PROBLEM: When a line below contains the word "method", copy that line.

....

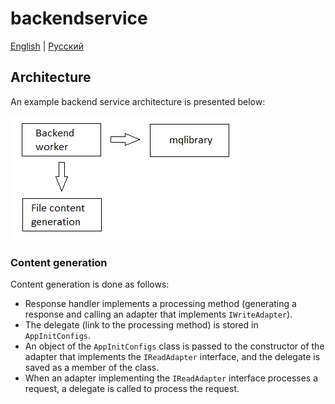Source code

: # backendservice

[English](README.md) | [Русский](README.ru.md)

## Architecture

An example backend service architecture is presented below:

![backendservice-architechture](../docs/img/backendservice-architechture.png)

### Content generation

Content generation is done as follows:
- Response handler implements a processing method (generating a response and calling an adapter that implements `IWriteAdapter`).
- The delegate (link to the processing method) is stored in `AppInitConfigs`.
- An object of the `AppInitConfigs` class is passed to the constructor of the adapter that implements the `IReadAdapter` interface, and the delegate is saved as a member of the class.
- When an adapter implementing the `IReadAdapter` interface processes a request, a delegate is called to process the request.
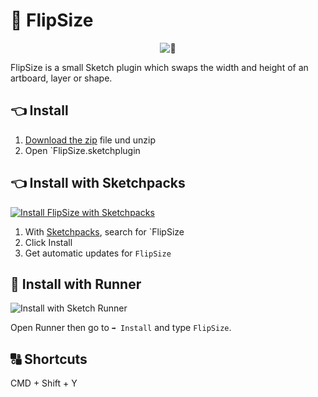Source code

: # 🔁 FlipSize

<p align="center">
  <img src="https://i.imgur.com/KSp3rOe.gif" alt="🔁" title="🔁 Flip it!" />
</p>


FlipSize is a small Sketch plugin which swaps the width and height of an artboard, layer or shape.

## 👈 Install

1. [Download the zip](https://github.com/apertureless/sketch-flip-size/archive/master.zip) file und unzip
2. Open `FlipSize.sketchplugin

## 👈 Install with Sketchpacks

[![Install FlipSize with Sketchpacks](http://sketchpacks-com.s3.amazonaws.com/assets/badges/sketchpacks-badge-install.png "Install FlipSize with Sketchpacks")](https://sketchpacks.com/apertureles/sketch-flip-size/install)

1. With [Sketchpacks](https://sketchpacks.com/), search for `FlipSize
2. Click Install
3. Get automatic updates for `FlipSize`


## 🏃 Install with Runner

![Install with Sketch Runner](https://i.imgur.com/AWrVf5P.png)

Open Runner then go to `➡ Install` and type `FlipSize`.

## 🔠 Shortcuts

CMD + Shift + Y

....

TASK SOLUTION:
- Response handler implements a processing method (generating a response and calling an adapter that implements `IWriteAdapter`).
- The delegate (link to the processing method) is stored in `AppInitConfigs`.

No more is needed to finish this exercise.